However, he stated that T&T must be mindful of the downside risks. Howai said he is looking to the United States to take steps to implement a credible medium-term fiscal plan to avoid the so-called fiscal cliff, which could push that economy back into recession. Regarding the euro, he said he is expecting it will adopt confidence-inducing policy actions to restore growth and employment. “We would like to see an improving global environment since we recognise that global conditions will continue to influence micro- and macroeconomic developments in T&T through existing trade and finance channels.” These realities, Howai said, would make the promotion of entrepreneurship a timely and critical policy consideration for job creation, economic growth and innovation through the expansion of T&T’s skilled workforce. He said the Government would be focusing on modernising the local economy through the facilitation of new investment in the non-energy sectors, in particular: financial services, tourism, downstream energy, industries, the maritime sector, information and communication technology and the creative arts.

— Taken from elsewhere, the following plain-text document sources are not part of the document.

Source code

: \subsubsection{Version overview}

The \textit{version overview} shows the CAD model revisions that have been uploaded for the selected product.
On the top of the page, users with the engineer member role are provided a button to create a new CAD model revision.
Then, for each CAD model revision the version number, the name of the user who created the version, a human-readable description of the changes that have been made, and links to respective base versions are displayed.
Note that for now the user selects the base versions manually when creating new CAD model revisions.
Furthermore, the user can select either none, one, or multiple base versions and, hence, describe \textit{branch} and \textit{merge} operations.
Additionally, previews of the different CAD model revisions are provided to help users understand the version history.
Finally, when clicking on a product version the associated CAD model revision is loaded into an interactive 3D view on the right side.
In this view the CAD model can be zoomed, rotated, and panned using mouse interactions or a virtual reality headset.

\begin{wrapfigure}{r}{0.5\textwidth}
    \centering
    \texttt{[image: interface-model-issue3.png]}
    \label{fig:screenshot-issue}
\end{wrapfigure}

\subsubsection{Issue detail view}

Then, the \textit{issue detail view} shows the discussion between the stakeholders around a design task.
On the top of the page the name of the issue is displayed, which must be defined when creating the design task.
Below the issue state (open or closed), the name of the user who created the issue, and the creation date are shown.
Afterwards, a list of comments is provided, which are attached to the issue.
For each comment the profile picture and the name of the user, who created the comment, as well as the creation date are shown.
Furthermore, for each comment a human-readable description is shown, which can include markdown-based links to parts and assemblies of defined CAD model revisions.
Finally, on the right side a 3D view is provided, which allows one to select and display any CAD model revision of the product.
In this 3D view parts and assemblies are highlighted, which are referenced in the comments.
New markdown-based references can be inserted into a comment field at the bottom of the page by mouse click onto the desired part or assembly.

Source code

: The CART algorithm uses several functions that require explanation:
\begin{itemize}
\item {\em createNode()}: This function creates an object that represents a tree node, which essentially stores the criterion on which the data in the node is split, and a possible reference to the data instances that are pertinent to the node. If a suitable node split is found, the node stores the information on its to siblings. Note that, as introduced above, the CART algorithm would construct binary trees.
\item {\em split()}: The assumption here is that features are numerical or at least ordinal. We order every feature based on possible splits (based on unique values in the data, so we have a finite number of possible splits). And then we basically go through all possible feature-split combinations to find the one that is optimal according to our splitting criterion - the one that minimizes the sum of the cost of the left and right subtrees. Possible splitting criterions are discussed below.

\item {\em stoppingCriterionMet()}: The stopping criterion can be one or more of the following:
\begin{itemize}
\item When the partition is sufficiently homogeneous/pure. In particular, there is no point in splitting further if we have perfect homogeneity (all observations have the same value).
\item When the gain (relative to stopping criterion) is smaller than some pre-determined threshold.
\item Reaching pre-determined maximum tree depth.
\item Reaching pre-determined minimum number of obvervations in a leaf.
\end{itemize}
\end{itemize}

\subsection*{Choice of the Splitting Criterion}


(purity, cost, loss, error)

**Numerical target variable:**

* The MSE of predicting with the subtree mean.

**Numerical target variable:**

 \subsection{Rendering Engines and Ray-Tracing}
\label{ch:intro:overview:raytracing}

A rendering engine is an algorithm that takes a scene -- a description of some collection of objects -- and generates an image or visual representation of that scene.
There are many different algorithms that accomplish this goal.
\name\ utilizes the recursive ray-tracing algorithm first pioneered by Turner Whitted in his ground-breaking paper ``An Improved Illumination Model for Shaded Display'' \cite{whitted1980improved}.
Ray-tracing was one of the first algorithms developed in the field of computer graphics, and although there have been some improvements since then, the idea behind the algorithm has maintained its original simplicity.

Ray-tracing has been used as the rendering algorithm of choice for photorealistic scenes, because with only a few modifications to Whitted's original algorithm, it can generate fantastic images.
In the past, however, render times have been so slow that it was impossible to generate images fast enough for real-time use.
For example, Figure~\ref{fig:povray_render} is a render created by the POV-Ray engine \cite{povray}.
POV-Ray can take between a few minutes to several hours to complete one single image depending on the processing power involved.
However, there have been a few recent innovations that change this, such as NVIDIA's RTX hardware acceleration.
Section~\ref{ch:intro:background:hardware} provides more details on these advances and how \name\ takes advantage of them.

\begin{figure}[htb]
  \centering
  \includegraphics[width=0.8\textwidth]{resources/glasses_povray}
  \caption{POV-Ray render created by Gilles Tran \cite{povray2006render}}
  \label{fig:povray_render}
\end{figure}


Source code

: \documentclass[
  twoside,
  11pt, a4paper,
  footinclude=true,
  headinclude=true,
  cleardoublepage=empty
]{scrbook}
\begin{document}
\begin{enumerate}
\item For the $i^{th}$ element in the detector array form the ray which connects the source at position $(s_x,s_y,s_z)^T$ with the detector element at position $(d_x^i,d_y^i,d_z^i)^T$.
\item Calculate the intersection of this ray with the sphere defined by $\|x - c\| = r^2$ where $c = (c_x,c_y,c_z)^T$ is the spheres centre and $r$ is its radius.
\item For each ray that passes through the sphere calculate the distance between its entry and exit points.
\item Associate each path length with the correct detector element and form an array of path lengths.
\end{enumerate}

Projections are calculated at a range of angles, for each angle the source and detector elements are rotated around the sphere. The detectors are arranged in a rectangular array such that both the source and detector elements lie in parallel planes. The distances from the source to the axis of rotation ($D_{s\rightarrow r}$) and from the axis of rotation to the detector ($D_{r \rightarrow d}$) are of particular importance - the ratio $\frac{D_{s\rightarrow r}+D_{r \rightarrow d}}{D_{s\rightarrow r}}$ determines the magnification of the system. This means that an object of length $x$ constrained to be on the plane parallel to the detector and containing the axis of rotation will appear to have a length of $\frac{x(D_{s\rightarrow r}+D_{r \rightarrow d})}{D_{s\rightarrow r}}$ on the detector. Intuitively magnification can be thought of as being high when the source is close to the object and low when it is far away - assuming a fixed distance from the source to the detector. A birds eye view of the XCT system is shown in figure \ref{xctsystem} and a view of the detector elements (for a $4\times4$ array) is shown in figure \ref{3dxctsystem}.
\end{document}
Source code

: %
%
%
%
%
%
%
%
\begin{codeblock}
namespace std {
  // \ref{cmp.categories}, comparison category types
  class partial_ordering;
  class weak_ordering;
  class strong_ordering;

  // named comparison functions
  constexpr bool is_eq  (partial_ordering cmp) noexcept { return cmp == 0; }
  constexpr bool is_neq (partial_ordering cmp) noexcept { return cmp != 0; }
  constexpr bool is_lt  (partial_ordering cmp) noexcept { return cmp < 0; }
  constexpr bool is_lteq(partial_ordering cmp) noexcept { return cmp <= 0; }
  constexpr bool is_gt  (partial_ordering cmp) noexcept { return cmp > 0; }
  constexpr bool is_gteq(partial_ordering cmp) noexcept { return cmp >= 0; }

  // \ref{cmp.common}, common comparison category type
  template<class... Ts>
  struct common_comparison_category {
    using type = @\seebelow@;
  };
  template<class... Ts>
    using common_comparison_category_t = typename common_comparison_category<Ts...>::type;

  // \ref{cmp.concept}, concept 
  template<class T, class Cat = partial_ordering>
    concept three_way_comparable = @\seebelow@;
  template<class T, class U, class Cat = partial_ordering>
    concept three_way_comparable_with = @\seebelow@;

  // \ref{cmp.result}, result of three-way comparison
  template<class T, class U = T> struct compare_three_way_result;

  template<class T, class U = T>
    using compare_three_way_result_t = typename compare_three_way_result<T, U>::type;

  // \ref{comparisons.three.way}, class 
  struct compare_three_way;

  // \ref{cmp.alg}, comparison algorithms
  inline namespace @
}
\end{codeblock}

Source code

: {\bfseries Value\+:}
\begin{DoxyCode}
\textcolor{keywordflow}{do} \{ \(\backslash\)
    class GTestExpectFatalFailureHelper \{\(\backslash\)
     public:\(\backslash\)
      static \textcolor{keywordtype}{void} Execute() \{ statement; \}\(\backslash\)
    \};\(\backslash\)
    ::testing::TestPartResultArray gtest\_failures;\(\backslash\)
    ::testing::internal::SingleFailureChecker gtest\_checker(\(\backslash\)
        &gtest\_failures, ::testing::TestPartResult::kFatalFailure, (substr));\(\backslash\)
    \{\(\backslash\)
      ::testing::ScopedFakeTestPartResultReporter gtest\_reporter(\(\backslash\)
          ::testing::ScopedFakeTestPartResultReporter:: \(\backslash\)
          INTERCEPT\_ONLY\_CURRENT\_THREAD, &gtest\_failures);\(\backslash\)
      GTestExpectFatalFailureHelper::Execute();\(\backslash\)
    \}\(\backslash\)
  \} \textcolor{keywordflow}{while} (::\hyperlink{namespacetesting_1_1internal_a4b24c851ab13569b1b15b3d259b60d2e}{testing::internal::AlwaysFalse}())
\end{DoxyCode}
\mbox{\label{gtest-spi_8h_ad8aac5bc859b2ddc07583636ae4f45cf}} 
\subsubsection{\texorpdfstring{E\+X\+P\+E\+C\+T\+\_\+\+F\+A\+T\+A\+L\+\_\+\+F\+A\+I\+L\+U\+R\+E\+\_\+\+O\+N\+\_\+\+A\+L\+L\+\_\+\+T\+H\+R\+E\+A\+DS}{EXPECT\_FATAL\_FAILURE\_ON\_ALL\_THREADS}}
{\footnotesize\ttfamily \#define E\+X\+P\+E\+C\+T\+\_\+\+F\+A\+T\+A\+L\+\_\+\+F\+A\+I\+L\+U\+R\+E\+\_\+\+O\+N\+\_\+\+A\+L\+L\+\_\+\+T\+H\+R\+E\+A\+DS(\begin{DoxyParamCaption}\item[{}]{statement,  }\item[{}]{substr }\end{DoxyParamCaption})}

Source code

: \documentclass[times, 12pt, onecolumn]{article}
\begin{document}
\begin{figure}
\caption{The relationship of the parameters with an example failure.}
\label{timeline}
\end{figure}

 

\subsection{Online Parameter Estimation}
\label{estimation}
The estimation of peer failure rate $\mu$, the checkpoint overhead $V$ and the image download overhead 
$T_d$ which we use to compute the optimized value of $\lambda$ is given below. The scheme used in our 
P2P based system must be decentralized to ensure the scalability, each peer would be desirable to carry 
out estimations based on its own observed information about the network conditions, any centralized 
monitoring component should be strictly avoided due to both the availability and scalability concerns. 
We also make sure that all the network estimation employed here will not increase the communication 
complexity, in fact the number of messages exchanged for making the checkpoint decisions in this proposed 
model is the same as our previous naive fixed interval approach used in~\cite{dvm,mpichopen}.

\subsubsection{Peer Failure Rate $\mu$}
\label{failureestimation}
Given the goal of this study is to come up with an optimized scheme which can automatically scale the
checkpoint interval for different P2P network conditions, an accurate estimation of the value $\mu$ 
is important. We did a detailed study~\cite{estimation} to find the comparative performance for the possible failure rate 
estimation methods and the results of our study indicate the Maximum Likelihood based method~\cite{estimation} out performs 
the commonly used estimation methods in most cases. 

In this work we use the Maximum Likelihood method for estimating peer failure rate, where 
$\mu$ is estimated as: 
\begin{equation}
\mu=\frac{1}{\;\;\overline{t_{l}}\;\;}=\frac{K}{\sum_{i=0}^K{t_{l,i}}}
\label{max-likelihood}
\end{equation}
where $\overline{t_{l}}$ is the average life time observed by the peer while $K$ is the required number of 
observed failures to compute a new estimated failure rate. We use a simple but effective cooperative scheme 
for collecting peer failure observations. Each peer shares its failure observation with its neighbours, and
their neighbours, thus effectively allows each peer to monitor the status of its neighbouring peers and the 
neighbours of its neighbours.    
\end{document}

Universities going entrepreneurial
Meanwhile, the feature speaker Prof Henry Etzkowitz, president, Triple Helix Association and the originator of the ntrepreneurial University, and Triple Helix concepts, presented his model as an option for UTT to employ. The idea behind the Triple Helix model is for universities to become more entrepreneurial to align itself to produce students that would be more equipped to meet the socio-economic needs of society. His Triple Helix model is basically the interrelation of the state, industry and academia where the point of connectivity of all three produces ideas and innovation. Etzkowitz explained that universities should be able to function outside of its traditional role “by playing the leading role in a knowledge-based society, while having the capability of interfacing and integrating with other structures, such as incubators, technology transfer offices and science parks.